“It’s in the morning, isn’t it?” I replied, taking a step forward. I heard her shaky breathing, then a soft sniffle.

“Yeah. I know you’re busy, but…I would like for you to go.”

I rolled my eyes. “Of course I’m going. No matter what’s going on between us, it’s still my kid.”

The words came out harsher than I intended. Everything added up: her reluctance to stop talking to Derek, her inability to care for what I’d said, and I still managed to feel bad about her being so distressed. I pushed it away in that moment because, despite how I pissed I was, Evelyn would always be my weakness.

“Am I still welcome…at the gallery?” My chest constricted at the tone of her voice. The events from earlier in the day replayed in my mind: the happiness on her face followed by the heartbreak when I’d been so cold to her.

“Not with him, you’re not.”

She nodded in understanding. “I understand. I just wish you’d let me explain.”

Whatever she wanted to say, I knew I wouldn’t listen, at least not in that moment. I was still too angry, too blinded by anger to pay attention to what she had to say. Instead, I excused myself and got in the shower, hoping to wash away the shittiness of the day.

***

It was one of the longest showers I’d ever taken. Even then, Evelyn was still outside when I was done, remained out there even while I changed. Thinking we both needed the time and space to be alone, I laid in bed, staring at the ceiling like an idiot for a while.
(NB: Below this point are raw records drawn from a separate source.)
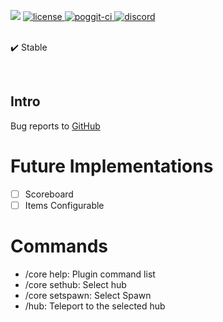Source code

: <a align="center"><img src="https://librecraft.com/foro/attachments/upload_2019-5-20_20-38-12-png.23328"></img></a>
<a href="https://github.com/SrClau/LobbyCore/blob/main/LICENSE">
        <img src="https://img.shields.io/badge/license-Apache+License+2.0-yellowgreen.svg" alt="license">
<a href="https://poggit.pmmp.io/ci/SrClau/LobbyCore">
<img src="https://poggit.pmmp.io/ci.shield/SrClau/LobbyCore/LobbyCore" alt="poggit-ci">
<a href="https://discord.gg/Js63vy7">
<img src="https://img.shields.io/badge/chat-on+discord-7289da.svg" alt="discord">
    </a>
<br><br>

✔️ Stable

</br>

</div>

## Intro

Bug reports to [GitHub](https://github.com/SrClau/LobbyCore/issues/new/choose)

# Future Implementations

- [ ] Scoreboard
- [ ] Items Configurable

# Commands

- /core help: Plugin command list
- /core sethub: Select hub
- /core setspawn: Select Spawn
- /hub: Teleport to the selected hub
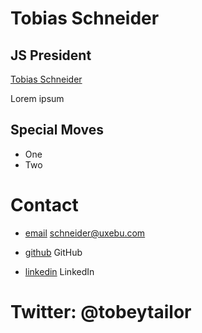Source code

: Tobias Schneider
================

JS President
------------

[Tobias Schneider](/media/img/team/schneider.png)

Lorem ipsum

Special Moves
-------------

* One
* Two

Contact
=======

* [email](mailto:schneider@uxebu.com)
  schneider@uxebu.com

* [github](http://github.com/...)
  GitHub

* [linkedin](http://www.linkedin.com/in/...)
  LinkedIn

Twitter: @tobeytailor
=====================
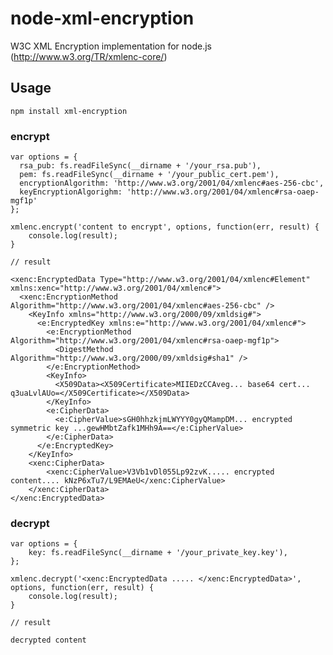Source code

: node-xml-encryption
===================

W3C XML Encryption implementation for node.js (http://www.w3.org/TR/xmlenc-core/)

## Usage

    npm install xml-encryption

### encrypt

    var options = {
      rsa_pub: fs.readFileSync(__dirname + '/your_rsa.pub'),
      pem: fs.readFileSync(__dirname + '/your_public_cert.pem'),
      encryptionAlgorithm: 'http://www.w3.org/2001/04/xmlenc#aes-256-cbc',
      keyEncryptionAlgorighm: 'http://www.w3.org/2001/04/xmlenc#rsa-oaep-mgf1p'
    };

    xmlenc.encrypt('content to encrypt', options, function(err, result) { 
        console.log(result);
    }

    // result
    
    <xenc:EncryptedData Type="http://www.w3.org/2001/04/xmlenc#Element" xmlns:xenc="http://www.w3.org/2001/04/xmlenc#">
      <xenc:EncryptionMethod Algorithm="http://www.w3.org/2001/04/xmlenc#aes-256-cbc" />
        <KeyInfo xmlns="http://www.w3.org/2000/09/xmldsig#">
          <e:EncryptedKey xmlns:e="http://www.w3.org/2001/04/xmlenc#">
            <e:EncryptionMethod Algorithm="http://www.w3.org/2001/04/xmlenc#rsa-oaep-mgf1p">
              <DigestMethod Algorithm="http://www.w3.org/2000/09/xmldsig#sha1" />
            </e:EncryptionMethod>
            <KeyInfo>
              <X509Data><X509Certificate>MIIEDzCCAveg... base64 cert... q3uaLvlAUo=</X509Certificate></X509Data>
            </KeyInfo>
            <e:CipherData>
              <e:CipherValue>sGH0hhzkjmLWYYY0gyQMampDM... encrypted symmetric key ...gewHMbtZafk1MHh9A==</e:CipherValue>
            </e:CipherData>
          </e:EncryptedKey>
        </KeyInfo>
        <xenc:CipherData>
            <xenc:CipherValue>V3Vb1vDl055Lp92zvK..... encrypted content.... kNzP6xTu7/L9EMAeU</xenc:CipherValue>
        </xenc:CipherData>
    </xenc:EncryptedData>

### decrypt


    var options = {
        key: fs.readFileSync(__dirname + '/your_private_key.key'),
    };

    xmlenc.decrypt('<xenc:EncryptedData ..... </xenc:EncryptedData>', options, function(err, result) { 
        console.log(result);
    }

    // result

    decrypted content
It had to be another half hour until she walked back inside quietly, thinking that I was asleep. When I saw her out of the corner of my eye, however, it felt like the air knocked out of me.

Her eyes were swollen and red, her face splotchy. I knew her well enough to know her face looked like that when she cried hard and for a long time.
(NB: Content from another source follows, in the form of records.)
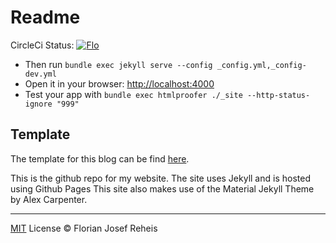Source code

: # Readme

CircleCi Status: [![Flo](https://circleci.com/gh/Flo/florianjosefreheis.github.io.svg?style=svg)](https://app.circleci.com/pipelines/github/florianjosefreheis/florianjosefreheis.github.io)

-   Then run `bundle exec jekyll serve --config _config.yml,_config-dev.yml`
-   Open it in your browser: [http://localhost:4000](http://localhost:4000)
-   Test your app with `bundle exec htmlproofer ./_site --http-status-ignore "999"`

## Template

The template for this blog can be find [here](https://github.com/sergiokopplin/indigo).

This is the github repo for my website. The site uses Jekyll and is hosted using Github Pages This site also makes use of the Material Jekyll Theme by Alex Carpenter.

***

[MIT](https://github.com/florianjosefreheis/florianjosefreheis.github.io/blob/master/LICENCE) License © Florian Josef Reheis
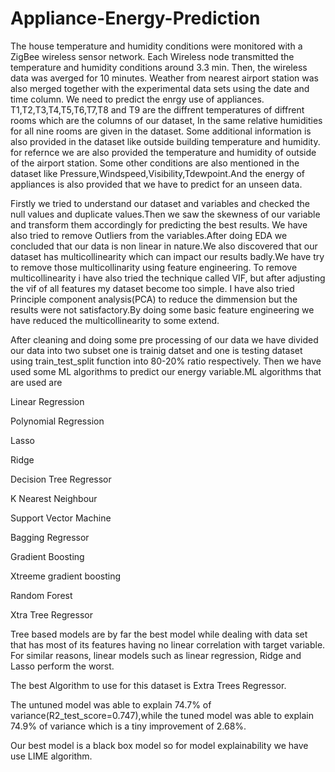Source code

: # Appliance-Energy-Prediction
The house temperature and humidity conditions were monitored with a ZigBee wireless sensor network. Each Wireless node transmitted the temperature and humidity conditions around 3.3 min. Then, the wireless data was averged for 10 minutes. Weather from nearest airport station was also merged together with the experimental data sets using the date and time column. We need to predict the enrgy use of appliances. T1,T2,T3,T4,T5,T6,T7,T8 and T9 are the diffrent temperatures of diffrent rooms which are the columns of our dataset, In the same relative humidities for all nine rooms are given in the dataset. Some additional information is also provided in the dataset like outside building temperature and humidity. for refernce we are also provided the temperature and humidity of outside of the airport station. Some other conditions are also mentioned in the dataset like Pressure,Windspeed,Visibility,Tdewpoint.And the energy of appliances is also provided that we have to predict for an unseen data.

Firstly we tried to understand our dataset and variables and checked the null values and duplicate values.Then we saw the skewness of our variable and transform them accordingly for predicting the best results. We have also tried to remove Outliers from the variables.After doing EDA we concluded that our data is non linear in nature.We also discovered that our dataset has multicollinearity which can impact our results badly.We have try to remove those multicollinarity using feature engineering. To remove multicollinearity i have also tried the technique called VIF, but after adjusting the vif of all features my dataset become too simple. I have also tried Principle component analysis(PCA) to reduce the dimmension but the results were not satisfactory.By doing some basic feature engineering we have reduced the multicollinearity to some extend.

After cleaning and doing some pre processing of our data we have divided our data into two subset one is trainig datset and one is testing dataset using train_test_split function into 80-20% ratio respectively. Then we have used some ML algorithms to predict our energy variable.ML algorithms that are used are

Linear Regression

Polynomial Regression

Lasso

Ridge

Decision Tree Regressor

K Nearest Neighbour

Support Vector Machine

Bagging Regressor

Gradient Boosting

Xtreeme gradient boosting

Random Forest

Xtra Tree Regressor

Tree based models are by far the best model while dealing with data set that has most of its features having no linear correlation with target variable. For similar reasons, linear models such as linear regression, Ridge and Lasso perform the worst.

The best Algorithm to use for this dataset is Extra Trees Regressor.

The untuned model was able to explain 74.7% of variance(R2_test_score=0.747),while the tuned model was able to explain 74.9% of variance which is a tiny improvement of 2.68%.

Our best model is a black box model so for model explainability we have use LIME algorithm.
Still, Evie smiled weakly at me. “It’s the hormones.” She took off her slippers and crawled into bed with me. She stayed on her side, and I stayed on mine, precisely like we’d been doing the past days until she saw my busted lip and the bruise that started to form on my cheek bone. “You got in a fight.”

I barely registered her voice. Had I been too cruel? Why was she crying that much? Had she been crying all day? She hadn’t cried that much since that sex video got out, even after her mother’s death.

“…don’t have to tell me,” she whispered softly.

“What?”

“I said you don’t have to tell me…about the fight, I mean. Not if you don’t want to.”

“It was just a bar fight,” I replied, swallowing.

Knowing better than to think I was going to go into detail, Evie nodded, hugging a pillow beside her, between the both of us.

“Are you going to the gallery tomorrow?” she asked curiously.

“No, Jesse will take care of it.”

She didn’t comment on my reply. Instead, a smile adorned her features as she lowered her hand to her belly. I hadn’t touched her in what seemed an eternity.

If I touched her, though, I knew I wouldn’t stop there.

She had other thoughts.

Evelyn sat up, her warm, saddened eyes roaming my face hesitantly. Her hand contacted my jaw, then to the small bruise as she ran her thumb over it with a gentle caress. Finally, her eyes fluttered closed, and her lips met mine.

She breathed in then, as if she’d been holding her breath the whole time, as if I was her oxygen.

When she saw that I wasn’t stopping her, Evie kissed me again, her tongue seeking entrance almost immediately. I groaned, feeling her take control, letting the kiss speak for the words neither of us could say. She moaned softly when my tongue met hers, and I cupped her face in my hands, holding her as close to me as I could.

There was something in the way she was kissing me; it was desperate, longing. Heartbroken. I caught a tear with my thumb, but she didn’t stop, placing her hand over my chest even as her tears escaped.

“Evie—” I whispered, breaking it off. “Evie, what’s wrong?”

She rested her forehead against mine, keeping her eyes closed. “I’m losing you,” her voice broke.